Both phases of the development were slated for completion by early 2017. There have been some challenges. There was some opposition in the community, which Savin had to acknowledge and work through. There were some misconceptions about which population would live in the housing, what the housing would look like, and how it would impact the community. Savin understood the concerns of the community since this was one of the first mixed-income housing projects in Stonington. As a resident of Stonington, she could relate to people and level with them about the realistic impacts of the housing developments. The financial aspect of the project is also very complex. “Layering the funding has been a challenge,” said Savin.
“Know your audience,” said Savin. She found that building relationships with staff and key community leaders was essential in propelling the project forward. Savin asked staff members about the Planning and Zoning Commission meetings and they provided information about the typical schedule and format of the meetings as well as advice about how to prepare. Depending on the type of meeting and the people involved, said Savin, she would dress accordingly, highlight the aspects of the project which are most important to the group, and engage differently. The project itself has universal overarching objectives and facts, but she tailored her approach toward different populations to most effectively satisfy everyone’s concerns.
“Do what you’re good at and stop there.”
She understood that the future success of the development would depend on the support of the town officials and that is why she built relationships with staff from various departments. She worked with the Police and Fire departments, along with building officials, but the best example was her cooperative efforts with the Department of Human Services, which will be help lower-income residents with additional services when needed.

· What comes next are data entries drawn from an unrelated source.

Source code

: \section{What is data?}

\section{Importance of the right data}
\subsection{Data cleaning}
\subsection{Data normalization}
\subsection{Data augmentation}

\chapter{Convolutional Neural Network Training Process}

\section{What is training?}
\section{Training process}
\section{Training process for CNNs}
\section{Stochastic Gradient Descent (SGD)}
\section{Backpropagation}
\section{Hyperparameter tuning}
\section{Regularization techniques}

“Validate the concerns of the community that you don’t want to turn the town into something else or change the landscape of the town.”
You can educate the person about how or why the development will not change the town, explained Savin, but it will turn into a head-butting situation if you do not validate the concern first.

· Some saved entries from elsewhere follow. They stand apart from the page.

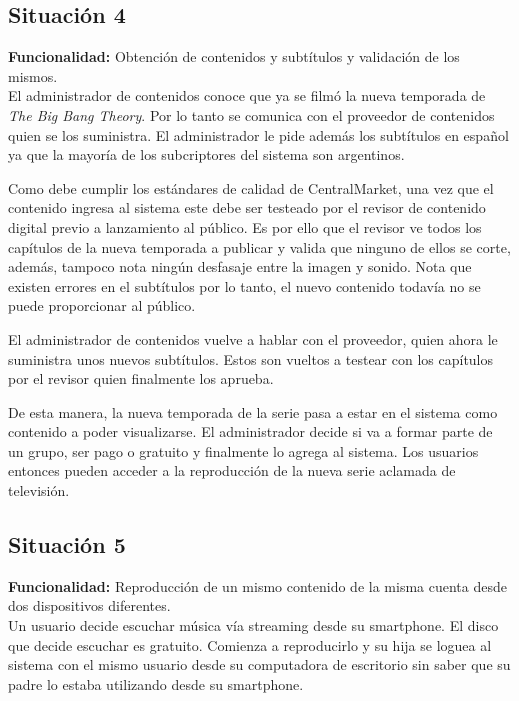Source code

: \documentclass[11pt, a4paper, spanish]{article}
\begin{document}
\subsection{Situaci\'on 4}

	\textbf{Funcionalidad:} Obtenci\'on de contenidos y subt\'itulos y validaci\'on de los mismos.\\

        El administrador de contenidos conoce que ya se film\'o la nueva temporada de \emph{The Big Bang Theory}. Por lo tanto se comunica con el 
   proveedor de contenidos quien se los suministra. El administrador le pide adem\'as los subt\'itulos en espa\~{n}ol ya que la mayor\'ia de los subcriptores del 
   sistema son argentinos.

        Como debe cumplir los est\'andares de calidad de CentralMarket, una vez que el contenido ingresa al sistema este debe ser testeado por el revisor 
   de contenido digital previo a lanzamiento al p\'ublico. Es por ello que el revisor ve todos los cap\'itulos de la nueva temporada a publicar y valida 
   que ninguno de ellos se corte, adem\'as, tampoco nota ning\'un desfasaje entre la imagen y sonido. Nota que existen errores en el subt\'itulos por lo 
   tanto, el nuevo contenido todav\'ia no se puede proporcionar al p\'ublico.
   
      El administrador de contenidos vuelve a hablar con el proveedor, quien ahora le suministra unos nuevos subt\'itulos. Estos son vueltos a testear 
   con los cap\'itulos por el revisor quien finalmente los aprueba.

      De esta manera, la nueva temporada de la serie pasa a estar en el sistema como contenido a poder visualizarse. El administrador decide si va a    
   formar parte de un grupo, ser pago o gratuito y finalmente lo agrega al sistema.
   Los usuarios entonces pueden acceder a la reproducci\'on de la nueva serie aclamada de televisi\'on.

\subsection{Situaci\'on 5}

	\textbf{Funcionalidad:} Reproducci\'on de un mismo contenido de la misma cuenta desde dos dispositivos diferentes.\\

      Un usuario decide escuchar m\'usica v\'ia streaming desde su smartphone. El disco que decide escuchar es gratuito. Comienza a reproducirlo y su hija 
   se loguea al sistema con el mismo usuario desde su computadora de escritorio sin saber que su padre lo estaba utilizando desde su smartphone.\\
\end{document}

Conscious of possible misconceptions related to the term “affordable housing,” Simmons prefers the term “workforce housing” to explain the new mixed-income housing developments in Stonington. He explained, “Workforce housing conveys a factual image that the majority of people applying for space in these properties are people who are working or have worked.” This development will provide housing options for “police officers, school teachers, young professionals, and retirees,” said Simmons.
From the perspective of the Planning and Zoning Commission, collaboration between the developer and the town staff is crucial for a successful proposal. “Most commissions tend to be a little defensive with 8-30g applications,” said Prue. He emphasized how the working relationship between developer and staff is vital, as it was in this case; “The Commission does not have a lot of say. Impacting the trajectory of projects, based on community concerns, happens in the preliminary meetings.” He added, “Staff in Town Hall guide the project according to what is best for the town, for the developer, and for everyone’s goals.”
Another piece of advice is to be conscious of and intentional about the location for mixed-income housing developments. Brynes said, “If it was a development in the middle of a residential area, it could be a tough sell. Pay attention to the context; build to a similar scale of what is there.” Spruce Meadows/Spruce Ridge were approved in an area that is desirable place for people to live and also complements the town’s existing infrastructure and layout.